Effects of Endotoxin in Normal Human Volunteers
Bacterial infections can progress to a life-threatening illness called septic shock, characterized by low blood pressure and vital organ damage. The syndrome is thought to be caused by parts of the bacteria and by the body s own immune response to the infection. A major bacterial product that interacts with the immune defenses is called endotoxin. This study will examine the body s response to endotoxin in the lungs or bloodstream. When endotoxin is given in small amounts to humans, even though it is not an infection, it triggers a set of responses that are typical of what one would see with a true bacterial infection. This allows us to study the earliest changes in molecules and cells that are involved in some bacterial infections. This type of model is safe and has been used in humans for many years to understand the body s responses during infections.
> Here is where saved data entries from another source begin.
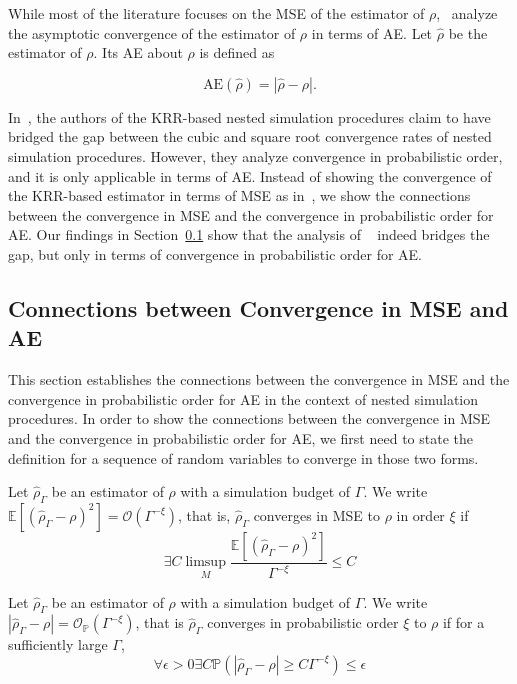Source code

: While most of the literature focuses on the MSE of the estimator of $\rho$,~\cite{wang2022smooth} analyze the asymptotic convergence of the estimator of $\rho$ in terms of AE.
Let $\hat{\rho}$ be the estimator of $\rho$. Its AE about $\rho$ is defined as

$$
\mbox{AE}\left(\hat{\rho}\right) = \left| \hat{\rho} - \rho \right|.
$$

In~\cite{wang2022smooth}, the authors of the KRR-based nested simulation procedures claim to have bridged the gap between the cubic and square root convergence rates of nested simulation procedures. However, they analyze convergence in probabilistic order, and it is only applicable in terms of AE. 
Instead of showing the convergence of the KRR-based estimator in terms of MSE as in~\cite{gordy2010nested}, we show the connections between the convergence in MSE and the convergence in probabilistic order for AE.
Our findings in Section~\ref{sec1:connection-mse-absolute-error} show that the analysis of ~\cite{wang2022smooth} indeed bridges the gap, but only in terms of convergence in probabilistic order for AE.

\subsection{Connections between Convergence in MSE and AE} \label{sec1:connection-mse-absolute-error}

This section establishes the connections between the convergence in MSE and the convergence in probabilistic order for AE in the context of nested simulation procedures.
In order to show the connections between the convergence in MSE and the convergence in probabilistic order for AE, we first need to state the definition for a sequence of random variables to converge in those two forms.

\begin{definition}
    Let $\hat{\rho}_{\Gamma}$ be an estimator of $\rho$ with a simulation budget of $\Gamma$. 
    We write $\mathbb{E} \left[ \left(\hat{\rho}_{\Gamma} - \rho\right)^2 \right] = \mathcal{O} \left( \Gamma^{-\xi} \right)$, that is, $\hat{\rho}_{\Gamma}$ converges in MSE to $\rho$ in order $\xi$ if 
    $$
        \exists C \limsup_{M} \frac{\mathbb{E} \left[\left(\hat{\rho}_{\Gamma} - \rho\right)^2 \right]}{\Gamma^{-\xi}} \leq C
    $$
\end{definition}

\begin{definition}
    Let $\hat{\rho}_{\Gamma}$ be an estimator of $\rho$ with a simulation budget of $\Gamma$. 
    We write $|\hat{\rho}_{\Gamma} - \rho| = \mathcal{O}_{\mathbb{P}}(\Gamma^{-\xi})$, that is $\hat{\rho}_{\Gamma}$ converges in probabilistic order $\xi$ to $\rho$ if for a sufficiently large $\Gamma$,
    $$
        \forall \epsilon > 0 \exists C \mathbb{P} \left( \left| \hat{\rho}_{\Gamma} - \rho \right| \geq C \Gamma^{-\xi} \right) \leq \epsilon 
    $$
\end{definition}

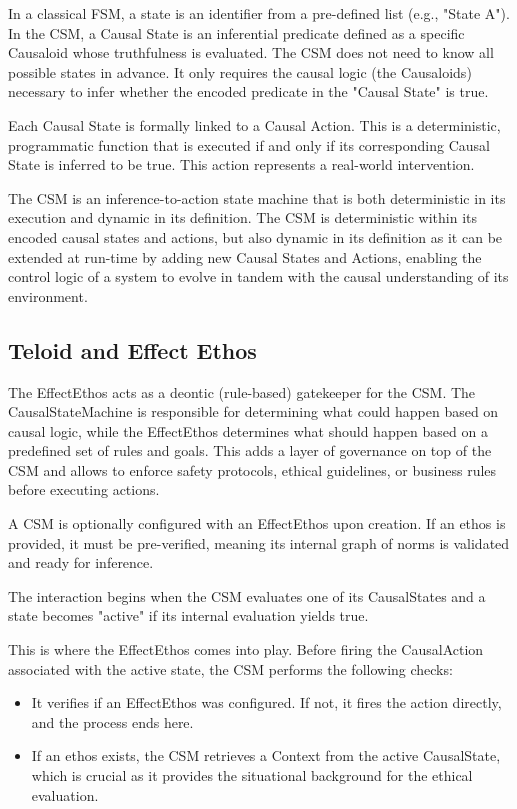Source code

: In a classical FSM, a state is an identifier from a pre-defined list (e.g., "State A").
In the CSM, a Causal State is an inferential predicate defined as a specific Causaloid whose truthfulness is evaluated. The CSM does not need to know all possible states in advance. It only requires the causal logic (the Causaloids) necessary to infer whether the encoded predicate in the "Causal State" is true. 

Each Causal State is formally linked to a Causal Action. This is a deterministic, programmatic function that is executed if and only if its corresponding Causal State is inferred to be true. This action represents a real-world intervention.

The CSM is an inference-to-action state machine that is both deterministic in its execution and dynamic in its definition. The CSM is deterministic within its encoded causal states and actions, but also dynamic in its definition as it can be extended at run-time by adding new Causal States and Actions, enabling the control logic of a system to evolve in tandem with the causal understanding of its environment. 

%
%
\subsection{Teloid and Effect Ethos}
\label{sec:epp_effect_ethos}

The EffectEthos acts as a deontic (rule-based) gatekeeper for the CSM. The CausalStateMachine is responsible for determining what could happen based on causal logic, while the EffectEthos determines what should happen based on a predefined set of rules and goals. This adds a layer of governance on top of the CSM and allows to enforce safety protocols, ethical guidelines, or business rules before executing actions.
 
A CSM is optionally configured with an EffectEthos upon creation. If an ethos is provided, it must be pre-verified, meaning its internal graph of norms is validated and ready for inference.

The interaction begins when the CSM evaluates one of its CausalStates and a state becomes "active" if its internal evaluation yields true.

This is where the EffectEthos comes into play. Before firing the CausalAction associated with the active state, the CSM performs the following checks:

\begin{itemize}
	\item It verifies if an EffectEthos was configured. If not, it fires the action directly, and the process ends here.
	\item If an ethos exists, the CSM retrieves a Context from the active CausalState, which is crucial as it provides the situational background for the ethical evaluation.
\end{itemize}

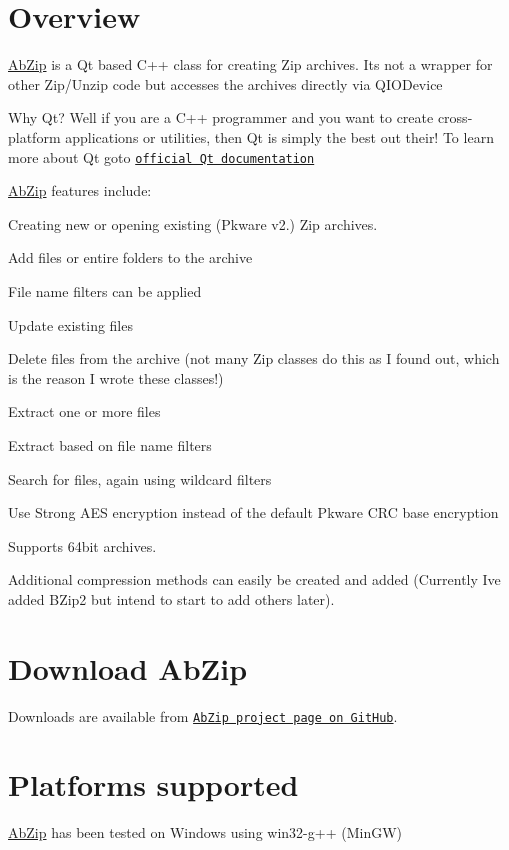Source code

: \hypertarget{index_overview}{}\section{Overview}\label{index_overview}
\hyperlink{class_ab_zip}{Ab\+Zip} is a Qt based C++ class for creating Zip archives. It\textquotesingle{}s not a wrapper for other Zip/\+Unzip code but accesses the archives directly via Q\+I\+O\+Device

Why Qt? Well if you are a C++ programmer and you want to create cross-\/platform applications or utilities, then Qt is simply the best out their! To learn more about Qt goto \href{http://qt-project.org/doc/}{\tt official Qt documentation}

\hyperlink{class_ab_zip}{Ab\+Zip} features include\+:
\begin{DoxyItemize}
\item Creating new or opening existing (Pkware v2.) Zip archives.
\item Add files or entire folders to the archive
\item File name filters can be applied
\item Update existing files
\item Delete files from the archive (not many Zip classes do this as I found out, which is the reason I wrote these classes!)
\item Extract one or more files
\item Extract based on file name filters
\item Search for files, again using wildcard filters
\item Use Strong A\+ES encryption instead of the default Pkware C\+RC base encryption
\item Supports 64bit archives.
\item Additional compression methods can easily be created and added (Currently I\textquotesingle{}ve added B\+Zip2 but intend to start to add others later).
\end{DoxyItemize}\hypertarget{index_download}{}\section{Download Ab\+Zip}\label{index_download}
Downloads are available from \href{https://github.com/abelayer/AbZip}{\tt Ab\+Zip project page on Git\+Hub}.\hypertarget{index_platforms}{}\section{Platforms supported}\label{index_platforms}
\hyperlink{class_ab_zip}{Ab\+Zip} has been tested on Windows using win32-\/g++ (Min\+GW)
Normal volunteers 18 to 45 years of age may be eligible for this study. Candidates will have a history and physical examination, blood and urine tests, electrocardiogram (EKG) and chest X-ray. In addition, volunteers 40 to 45 years old will have an exercise stress test to screen for asymptomatic coronary artery disease. Participants will undergo one or more of the following procedures:
Bronchoscopy, Bronchoalveolar Lavage, Bronchial Brushings, and Endobronchial Mucosal Biopsies: These techniques for examining lung function are used routinely in patient care and clinical research. The mouth and nasal and lung airways are numbed with an anesthetic. A bronchoscope (pencil-thin flexible tube) is then passed through the nose into the large airways of the lung. Cells and secretions from the airways are rinsed with salt water (bronchoalveolar lavage) and a flexible brush the size of a pencil tip is passed through the bronchoscope to scrape cells lining the airways. Lastly, pieces of tissue (the size of the ball of a ballpoint pen) lining the airways are removed for examination under the microscope.
Intravenous Endotoxin: A small dose of endotoxin is injected into a vein. Blood samples are drawn at regular intervals for 8 hours after the injection and again after 1, 2, 3, 7 and 14 days to analyze the body s immune response to the bacteria in the blood.
Instilled Endotoxin in the Lungs: A small amount (2 teaspoons) of salt water is squirted through a bronchoscope into a lobe of one lung, and then salt water containing a small dose of endotoxin is squirted into the other lung. Bronchial lavage, brushing, and biopsy (see above) are then done to study the response of the lung to the endotoxin. In addition, air is withdrawn through the bronchoscope to study air components from the lung that was instilled with salt water or endotoxin.
Nitric Oxide Therapy: Endotoxin is instilled in a lung (see above) and then nitric oxide a colorless, odorless, tasteless gas mixed with room air in a concentration of 40 parts per million, is given through a cushioned mask placed over the mouth and nose. (Some participants will be given the nitric oxide mixture and others will breathe only room air through the mask to test the effects of the nitric oxide on the lung inflammation.) The mask will be worn continuously for 6 hours and removed before repeat bronchoscopy with lavage, brushing and biopsy.
Some of the above procedures require placement of a catheter (thin plastic tube) in a wrist artery to monitor blood pressure from heartbeat to heartbeat and to collect blood samples. First, the skin is numbed with an anesthetic (lidocaine). A needle is then inserted into the artery, the catheter is slipped over the needle into the vessel, and the needle is removed.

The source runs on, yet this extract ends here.